There is not much time on this call. We need to decide:

whether to participate at all
if we do, how we do the work.

Let me be clear: I am personally NOT going to do the work I did with OpenCare, that is taking personal responsibility for hammering the proposal home. I can do some homework, but someone else needs to cover the two roles needed for a successful proposal: the visionary, the person who “gets it”, and the leader, the person who assigns the homework and keeps the ball rolling.

Realistically, I think this is only works if we find some tech partner that knows a technical solution (p2p networks or blockchain) AND if we can latch it onto OpenCare by dreaming up a use case on health personal data.

I suggest a call in the next day or two to make the decision.

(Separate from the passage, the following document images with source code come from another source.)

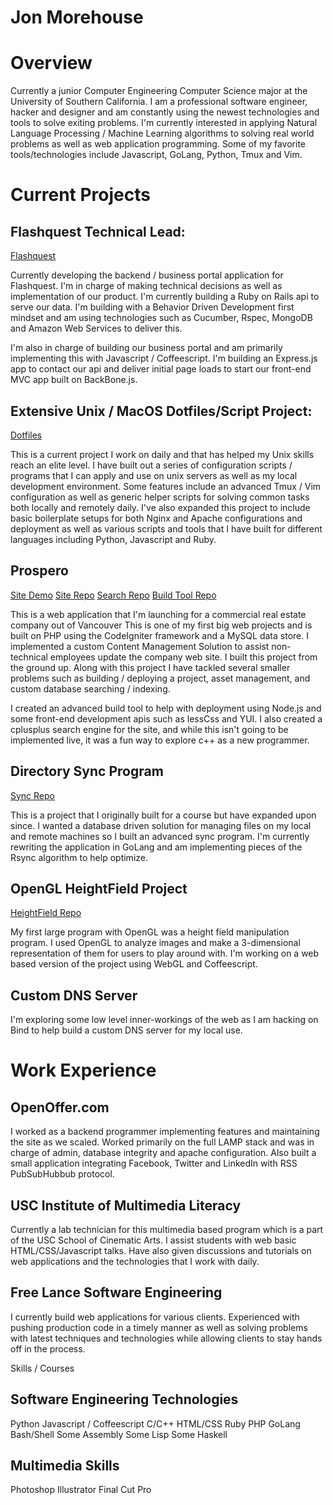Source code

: Jon Morehouse
=

Overview
=

Currently a junior Computer Engineering Computer Science major at the University of Southern California. I am a professional software engineer, hacker and designer and am constantly using the newest technologies and tools to solve exiting problems. I'm currently interested in applying Natural Language Processing / Machine Learning algorithms to solving real world problems as well as web application programming. Some of my favorite tools/technologies include Javascript, GoLang, Python, Tmux and Vim.

Current Projects
=

Flashquest Technical Lead:
-

[Flashquest](http://flashquest.com/)

Currently developing the backend / business portal application for Flashquest. I'm in charge of making technical decisions as well as implementation of our product. I'm currently building a Ruby on Rails api to serve our data. I'm building with a Behavior Driven Development first mindset and am using technologies such as Cucumber, Rspec, MongoDB and Amazon Web Services to deliver this.

I'm also in charge of building our business portal and am primarily implementing this with Javascript / Coffeescript. I'm building an Express.js app to contact our api and deliver initial page loads to start our front-end MVC app built on BackBone.js.

Extensive Unix / MacOS Dotfiles/Script Project:
-

[Dotfiles](http://github.com/MorehouseJ09/dotfiles)

This is a current project I work on daily and that has helped my Unix skills reach an elite level. I have built out a series of configuration scripts / programs that I can apply and use on unix servers as well as my local development environment. Some features include an advanced Tmux / Vim configuration as well as generic helper scripts for solving common tasks both locally and remotely daily. I've also expanded this project to include basic boilerplate setups for both Nginx and Apache configurations and deployment as well as various scripts and tools that I have built for different languages including Python, Javascript and Ruby. 

Prospero 
-

[Site Demo](http://prospero.jonmorehouse.me)
[Site Repo](http://github.com/MorehouseJ09/prospero)
[Search Repo](http://github.com/MorehouseJ09/search_module)
[Build Tool Repo](http://github.com/MorehouseJ09/prospero_build)

This is a web application that I'm launching for a commercial real estate company out of Vancouver This is one of my first big web projects and is built on PHP using the CodeIgniter framework and a MySQL data store. I implemented a custom Content Management Solution to assist non-technical employees update the company web site. I built this project from the ground up. Along with this project I have tackled several smaller problems such as building / deploying a project, asset management, and custom database searching / indexing. 

I created an advanced build tool to help with deployment using Node.js and some front-end development apis such as lessCss and YUI. I also created a cplusplus search engine for the site, and while this isn't going to be implemented live, it was a fun way to explore c++ as a new programmer.

Directory Sync Program
-

[Sync Repo](http://github.com/morehousej09/directory_sync)

This is a project that I originally built for a course but have expanded upon since. I wanted a database driven solution for managing files on my local and remote machines so I built an advanced sync program. I'm currently rewriting the application in GoLang and am implementing pieces of the Rsync algorithm to help optimize.

OpenGL HeightField Project
-

[HeightField Repo](http://github.com/MorehouseJ09/opengl_heightfield)

My first large program with OpenGL was a height field manipulation program. I used OpenGL to analyze images and make a 3-dimensional representation of them for users to play around with. I'm working on a web based version of the project using WebGL and Coffeescript. 

Custom DNS Server
-

I'm exploring some low level inner-workings of the web as I am hacking on Bind to help build a custom DNS server for my local use. 

Work Experience
=

OpenOffer.com
-

I worked as a backend programmer implementing features and maintaining the site as we scaled. Worked primarily on the full LAMP stack and was in charge of admin, database integrity and apache configuration. Also built a small application integrating Facebook, Twitter and LinkedIn with RSS PubSubHubbub protocol.

USC Institute of Multimedia Literacy
-

Currently a lab technician for this multimedia based program which is a part of the USC School of Cinematic Arts. I assist students with web basic HTML/CSS/Javascript talks. Have also given discussions and tutorials on web applications and the technologies that I work with daily.

Free Lance Software Engineering
-

I currently build web applications for various clients. Experienced with pushing production code in a timely manner as well as solving problems with latest techniques and technologies while allowing clients to stay hands off in the process.


Skills / Courses

Software Engineering Technologies
-

Python 
Javascript / Coffeescript
C/C++
HTML/CSS
Ruby
PHP
GoLang
Bash/Shell
Some Assembly
Some Lisp
Some Haskell

Multimedia Skills
-

Photoshop
Illustrator
Final Cut Pro


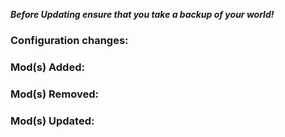 ***Before Updating ensure that you take a backup of your world!***

### **__Configuration changes:__**

### **__Mod(s) Added:__**

### **__Mod(s) Removed:__**

### **__Mod(s) Updated:__**
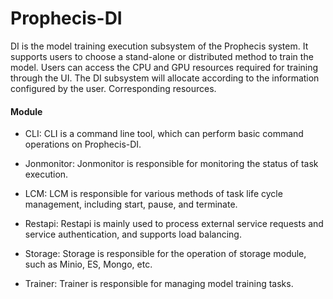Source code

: # Prophecis-DI 



DI is the model training execution subsystem of the Prophecis system. It supports users to choose a stand-alone or distributed method to train the model. Users can access the CPU and GPU resources required for training through the UI. The DI subsystem will allocate according to the information configured by the user. Corresponding resources. 



#### Module

- CLI: CLI is a command line tool, which can perform basic command operations on Prophecis-DI.
- Jonmonitor: Jonmonitor is responsible for monitoring the status of task execution.
- LCM: LCM is responsible for various methods of task life cycle management, including start, pause, and terminate. 

- Restapi: Restapi is mainly used to process external service requests and service authentication, and supports load balancing.
- Storage: Storage is responsible for the operation of storage module, such as Minio, ES, Mongo, etc.
- Trainer: Trainer is responsible for managing model training tasks.

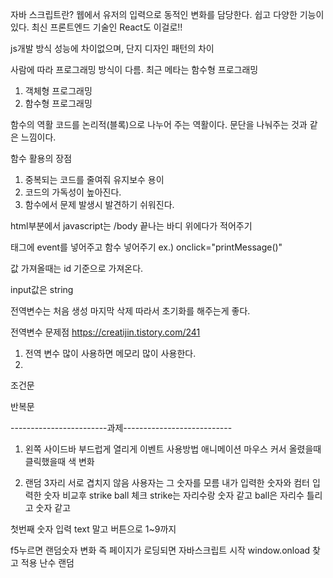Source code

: 자바 스크립트란?
웹에서 유저의 입력으로 동적인 변화를 담당한다.
쉽고 다양한 기능이 있다. 최신 프론트엔드 기술인 React도 이걸로!!

js개발 방식
성능에 차이없으며, 단지 디자인 패턴의 차이

사람에 따라 프로그래밍 방식이 다름. 최근 메타는 함수형 프로그래밍

1. 객체형 프로그래밍
2. 함수형 프로그래밍

함수의 역활
코드를 논리적(블록)으로 나누어 주는 역활이다. 문단을 나눠주는 것과 같은 느낌이다.

함수 활용의 장점

1. 중복되는 코드를 줄여줘 유지보수 용이
2. 코드의 가독성이 높아진다.
3. 함수에서 문제 발생시 발견하기 쉬워진다.

html부분에서 javascript는 /body 끝나는 바디 위에다가 적어주기

태그에 event를 넣어주고 함수 넣어주기
ex.) onclick="printMessage()"

값 가져올때는 id 기준으로 가져온다.

input값은 string

전역변수는 처음 생성 마지막 삭제 따라서 초기화를 해주는게 좋다.

전역변수 문제점 https://creatijin.tistory.com/241

1. 전역 변수 많이 사용하면 메모리 많이 사용한다.
2.

조건문

반복문

------------------------과제---------------------------

1. 왼쪽 사이드바 부드럽게 열리게 이벤트 사용방법 애니메이션
   마우스 커서 올렸을때 클릭했을때 색 변화

2. 랜덤 3자리 서로 겹치지 않음 사용자는 그 숫자를 모름 내가 입력한 숫자와 컴터 입력한 숫자 비교후 strike ball 체크
   strike는 자리수랑 숫자 같고
   ball은 자리수 틀리고 숫자 같고

첫번째 숫자 입력 text 말고 버튼으로 1~9까지

f5누르면 랜덤숫자 변화 즉 페이지가 로딩되면 자바스크립트 시작 window.onload 찾고 적용
난수 랜덤
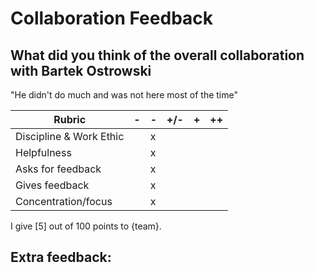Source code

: # Collaboration Feedback

## What did you think of the overall collaboration with Bartek Ostrowski

"He didn't do much and was not here most of the time"

| Rubric | -   | -   | +/- | +   | ++  |
|--------|-----|-----|-----|-----|-----|
| Discipline & Work Ethic |     |  x   |     |     |     |
| Helpfulness             |     |  x   |     |     |     |
| Asks for feedback       |     |  x   |     |     |     |
| Gives feedback          |     |  x   |     |     |     |
| Concentration/focus     |     |  x   |     |     |     |

I give [5] out of 100 points to {team}.

## Extra feedback:


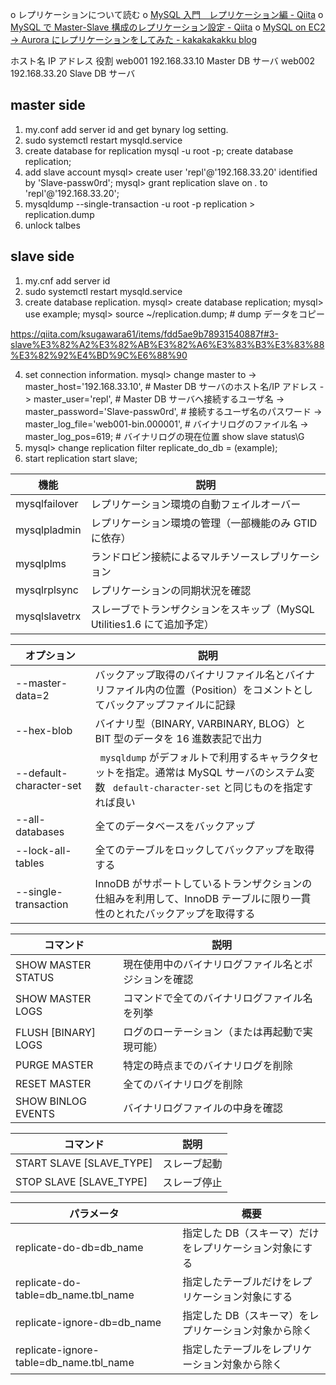 o レプリケーションについて読む
o [MySQL 入門　レプリケーション編 - Qiita](https://qiita.com/Tocyuki/items/c224cef57493f536a941)
o [MySQL で Master-Slave 構成のレプリケーション設定 - Qiita](https://qiita.com/ksugawara61/items/fdd5ae9b78931540887f)
o [MySQL on EC2 → Aurora にレプリケーションをしてみた - kakakakakku blog](https://kakakakakku.hatenablog.com/entry/2017/02/03/223834)

ホスト名 IP アドレス 役割
web001 192.168.33.10 Master DB サーバ
web002 192.168.33.20 Slave DB サーバ

## master side

1. my.conf add server id and get bynary log setting.
2. sudo systemctl restart mysqld.service
3. create database for replication mysql -u root -p; create database replication;
4. add slave account
   mysql> create user 'repl'@'192.168.33.20' identified by 'Slave-passw0rd';
   mysql> grant replication slave on _._ to 'repl'@'192.168.33.20';
5. mysqldump --single-transaction -u root -p replication > replication.dump
6. unlock talbes

## slave side

1. my.cnf add server id
2. sudo systemctl restart mysqld.service
3. create database replication.
   mysql> create database replication;
   mysql> use example;
   mysql> source ~/replication.dump; # dump データをコピー

<https://qiita.com/ksugawara61/items/fdd5ae9b78931540887f#3-slave%E3%82%A2%E3%82%AB%E3%82%A6%E3%83%B3%E3%83%88%E3%82%92%E4%BD%9C%E6%88%90>

4. set connection information.
   mysql> change master to
   -> master_host='192.168.33.10', # Master DB サーバのホスト名/IP アドレス
   -> master_user='repl', # Master DB サーバへ接続するユーザ名
   -> master_password='Slave-passw0rd', # 接続するユーザ名のパスワード
   -> master_log_file='web001-bin.000001', # バイナリログのファイル名
   -> master_log_pos=619; # バイナリログの現在位置
   show slave status\G
5. mysql> change replication filter replicate_do_db = (example);
6. start replication
   start slave;

| 機能          | 説明                                                                    |
| ------------- | ----------------------------------------------------------------------- |
| mysqlfailover | レプリケーション環境の自動フェイルオーバー                              |
| mysqlpladmin  | レプリケーション環境の管理（一部機能のみ GTID に依存）                  |
| mysqlplms     | ランドロビン接続によるマルチソースレプリケーション                      |
| mysqlrplsync  | レプリケーションの同期状況を確認                                        |
| mysqlslavetrx | スレーブでトランザクションをスキップ（MySQL Utilities1.6 にて追加予定） |

| オプション              | 説明                                                                                                                                             |
| ----------------------- | ------------------------------------------------------------------------------------------------------------------------------------------------ |
| --master-data=2         | バックアップ取得のバイナリファイル名とバイナリファイル内の位置（Position）をコメントとしてバックアップファイルに記録                             |
| --hex-blob              | バイナリ型（BINARY, VARBINARY, BLOG）と BIT 型のデータを 16 進数表記で出力                                                                       |
| --default-character-set | ` mysqldump` がデフォルトで利用するキャラクタセットを指定。通常は MySQL サーバのシステム変数 ` default-character-set` と同じものを指定すれば良い |
| --all-databases         | 全てのデータベースをバックアップ                                                                                                                 |
| --lock-all-tables       | 全てのテーブルをロックしてバックアップを取得する                                                                                                 |
| --single-transaction    | InnoDB がサポートしているトランザクションの仕組みを利用して、InnoDB テーブルに限り一貫性のとれたバックアップを取得する                           |

| コマンド            | 説明                                                 |
| ------------------- | ---------------------------------------------------- |
| SHOW MASTER STATUS  | 現在使用中のバイナリログファイル名とポジションを確認 |
| SHOW MASTER LOGS    | コマンドで全てのバイナリログファイル名を列挙         |
| FLUSH [BINARY] LOGS | ログのローテーション（または再起動で実現可能）       |
| PURGE MASTER        | 特定の時点までのバイナリログを削除                   |
| RESET MASTER        | 全てのバイナリログを削除                             |
| SHOW BINLOG EVENTS  | バイナリログファイルの中身を確認                     |

| コマンド                  | 説明         |
| ------------------------- | ------------ |
| START SLAVE [SLAVE\_TYPE] | スレーブ起動 |
| STOP SLAVE [SLAVE\_TYPE]  | スレーブ停止 |

| パラメータ                              | 概要                                                    |
| --------------------------------------- | ------------------------------------------------------- |
| replicate-do-db=db_name                 | 指定した DB（スキーマ）だけをレプリケーション対象にする |
| replicate-do-table=db_name.tbl_name     | 指定したテーブルだけをレプリケーション対象にする        |
| replicate-ignore-db=db_name             | 指定した DB（スキーマ）をレプリケーション対象から除く   |
| replicate-ignore-table=db_name.tbl_name | 指定したテーブルをレプリケーション対象から除く          |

jimmytidey · March 03, 2016 10:12

Distributing data without (visible) peer to peer / block chain

I did a bit of thinking about why Diaspora failed. Fundamentally, if the end user has to understand federation or block chain, the user experience is broken. You might as well provide a service that requires the user to learn SQL. If the tech is hidden, then the offer becomes hard to understand for the user.

When Alberto talks about decentralised storage, what about a device that lives in your house that manages your family health records (or whatever)? Backs up works by creating an encrypted image stored to a thumb drive you keep on your key chain.

It’s decentralised in terms of the fact that you own the server, rather than federated across multiple servers where ownership is unclear.

I have no idea if this is the kind of pitch that would be welcome. OTOH, these guys look like they are doing it: https://mydex.org/

melancon · March 04, 2016 12:17

There’s DNA and DNA

You are absolutely right. The DNA I was referring to is the anonymized DNA stored in scientific databases (if I understand well they are,obtained by consensus after processing quite a number of different DNA chains). Personal DNA is of course DNA as well, but with the additional information that it has been obtained from and is being carried into the body of a person.

As far as Op3nCare is concerned, will we be dealing with personal DNA data? That being said, any medical information about a person puts us in front of the exact same problem.

markomanka · March 04, 2016 12:58

@melancon another good question… We won’t deal with personal genomics by design, as far as I am concerned, but this is a community project and with today’s toolkits somebody could think of sharing unforeseen data. While as long as we do not offer dedicated hosting and tools they wouldn’t truly be on the OpenCare platform, the discussions on it could go quite a long way, and the borders blurry… those conversations could be as sensitive as personal genomics data depending on the content.